TASK INSTRUCTIONS:
Output the entries below unchanged, except for the pictures.

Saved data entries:
════════════════
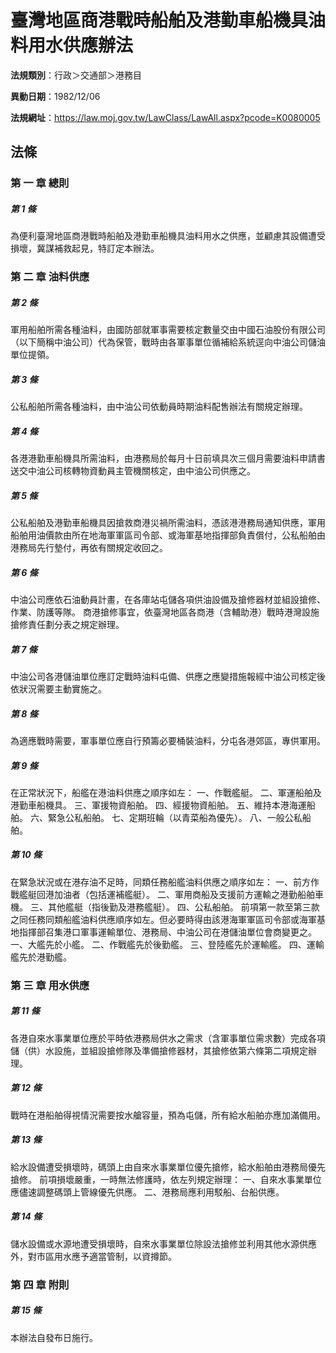 # 臺灣地區商港戰時船舶及港勤車船機具油料用水供應辦法

**法規類別**：行政＞交通部＞港務目

**異動日期**：1982/12/06  

**法規網址**：https://law.moj.gov.tw/LawClass/LawAll.aspx?pcode=K0080005





## 法條
### 第 一 章 總則

##### 第 1 條
為便利臺灣地區商港戰時船舶及港勤車船機具油料用水之供應，並顧慮其設備遭受損壞，冀謀補救起見，特訂定本辦法。

### 第 二 章 油料供應

##### 第 2 條
軍用船舶所需各種油料，由國防部就軍事需要核定數量交由中國石油股份有限公司（以下簡稱中油公司）代為保管，戰時由各軍事單位循補給系統逕向中油公司儲油單位提領。

##### 第 3 條
公私船舶所需各種油料，由中油公司依動員時期油料配售辦法有關規定辦理。

##### 第 4 條
各港港勤車船機具所需油料，由港務局於每月十日前填具次三個月需要油料申請書送交中油公司核轉物資動員主管機關核定，由中油公司供應之。

##### 第 5 條
公私船舶及港勤車船機具因搶救商港災禍所需油料，憑該港港務局通知供應，軍用船舶用油價款由所在地海軍軍區司令部、或海軍基地指揮部負責償付，公私船舶由港務局先行墊付，再依有關規定收回之。

##### 第 6 條
中油公司應依石油動員計畫，在各庫站屯儲各項供油設備及搶修器材並組設搶修、作業、防護等隊。
商港搶修事宜，依臺灣地區各商港（含輔助港）戰時港灣設施搶修責任劃分表之規定辦理。

##### 第 7 條
中油公司各港儲油單位應訂定戰時油料屯備、供應之應變措施報經中油公司核定後依狀況需要主動實施之。

##### 第 8 條
為適應戰時需要，軍事單位應自行預籌必要桶裝油料，分屯各港郊區，專供軍用。

##### 第 9 條
在正常狀況下，船艦在港油料供應之順序如左：
一、作戰艦艇。
二、軍運船舶及港勤車船機具。
三、軍援物資船舶。
四、經援物資船舶。
五、維持本港海運船舶。
六、緊急公私船舶。
七、定期班輪（以青菜船為優先）。
八、一般公私船舶。

##### 第 10 條
在緊急狀況或在港存油不足時，同類任務船艦油料供應之順序如左：
一、前方作戰艦艇回港加油者（包括運補艦艇）。
二、軍用商船及支援前方運輸之港勤船舶車機。
三、其他艦艇（指後勤及港務艦艇）。
四、公私船舶。
前項第一款至第三款之同任務同類船艦油料供應順序如左。但必要時得由該港海軍軍區司令部或海軍基地指揮部召集港口軍事運輸單位、港務局、中油公司在港儲油單位會商變更之。
一、大艦先於小艦。
二、作戰艦先於後勤艦。
三、登陸艦先於運輸艦。
四、運輸艦先於港勤艦。

### 第 三 章 用水供應

##### 第 11 條
各港自來水事業單位應於平時依港務局供水之需求（含軍事單位需求數）完成各項儲（供）水設施，並組設搶修隊及準備搶修器材，其搶修依第六條第二項規定辦理。

##### 第 12 條
戰時在港船舶得視情況需要按水艙容量，預為屯儲，所有給水船舶亦應加滿備用。

##### 第 13 條
給水設備遭受損壞時，碼頭上由自來水事業單位優先搶修，給水船舶由港務局優先搶修。
前項損壞嚴重，一時無法修護時，依左列規定辦理：
一、自來水事業單位應儘速調整碼頭上管線優先供應。
二、港務局應利用駁船、台船供應。

##### 第 14 條
儲水設備或水源地遭受損壞時，自來水事業單位除設法搶修並利用其他水源供應外，對市區用水應予適當管制，以資撙節。

### 第 四 章 附則

##### 第 15 條
本辦法自發布日施行。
════════════════
RESULT OF THE TASK:
 # 臺灣地區商港戰時船舶及港勤車船機具油料用水供應辦法

**法規類別**：行政＞交通部＞港務目

**異動日期**：1982/12/06  

**法規網址**：https://law.moj.gov.tw/LawClass/LawAll.aspx?pcode=K0080005





## 法條
### 第 一 章 總則

##### 第 1 條
為便利臺灣地區商港戰時船舶及港勤車船機具油料用水之供應，並顧慮其設備遭受損壞，冀謀補救起見，特訂定本辦法。

### 第 二 章 油料供應

##### 第 2 條
軍用船舶所需各種油料，由國防部就軍事需要核定數量交由中國石油股份有限公司（以下簡稱中油公司）代為保管，戰時由各軍事單位循補給系統逕向中油公司儲油單位提領。

##### 第 3 條
公私船舶所需各種油料，由中油公司依動員時期油料配售辦法有關規定辦理。

##### 第 4 條
各港港勤車船機具所需油料，由港務局於每月十日前填具次三個月需要油料申請書送交中油公司核轉物資動員主管機關核定，由中油公司供應之。

##### 第 5 條
公私船舶及港勤車船機具因搶救商港災禍所需油料，憑該港港務局通知供應，軍用船舶用油價款由所在地海軍軍區司令部、或海軍基地指揮部負責償付，公私船舶由港務局先行墊付，再依有關規定收回之。

##### 第 6 條
中油公司應依石油動員計畫，在各庫站屯儲各項供油設備及搶修器材並組設搶修、作業、防護等隊。
商港搶修事宜，依臺灣地區各商港（含輔助港）戰時港灣設施搶修責任劃分表之規定辦理。

##### 第 7 條
中油公司各港儲油單位應訂定戰時油料屯備、供應之應變措施報經中油公司核定後依狀況需要主動實施之。

##### 第 8 條
為適應戰時需要，軍事單位應自行預籌必要桶裝油料，分屯各港郊區，專供軍用。

##### 第 9 條
在正常狀況下，船艦在港油料供應之順序如左：
一、作戰艦艇。
二、軍運船舶及港勤車船機具。
三、軍援物資船舶。
四、經援物資船舶。
五、維持本港海運船舶。
六、緊急公私船舶。
七、定期班輪（以青菜船為優先）。
八、一般公私船舶。

##### 第 10 條
在緊急狀況或在港存油不足時，同類任務船艦油料供應之順序如左：
一、前方作戰艦艇回港加油者（包括運補艦艇）。
二、軍用商船及支援前方運輸之港勤船舶車機。
三、其他艦艇（指後勤及港務艦艇）。
四、公私船舶。
前項第一款至第三款之同任務同類船艦油料供應順序如左。但必要時得由該港海軍軍區司令部或海軍基地指揮部召集港口軍事運輸單位、港務局、中油公司在港儲油單位會商變更之。
一、大艦先於小艦。
二、作戰艦先於後勤艦。
三、登陸艦先於運輸艦。
四、運輸艦先於港勤艦。

### 第 三 章 用水供應

##### 第 11 條
各港自來水事業單位應於平時依港務局供水之需求（含軍事單位需求數）完成各項儲（供）水設施，並組設搶修隊及準備搶修器材，其搶修依第六條第二項規定辦理。

##### 第 12 條
戰時在港船舶得視情況需要按水艙容量，預為屯儲，所有給水船舶亦應加滿備用。

##### 第 13 條
給水設備遭受損壞時，碼頭上由自來水事業單位優先搶修，給水船舶由港務局優先搶修。
前項損壞嚴重，一時無法修護時，依左列規定辦理：
一、自來水事業單位應儘速調整碼頭上管線優先供應。
二、港務局應利用駁船、台船供應。

##### 第 14 條
儲水設備或水源地遭受損壞時，自來水事業單位除設法搶修並利用其他水源供應外，對市區用水應予適當管制，以資撙節。

### 第 四 章 附則

##### 第 15 條
本辦法自發布日施行。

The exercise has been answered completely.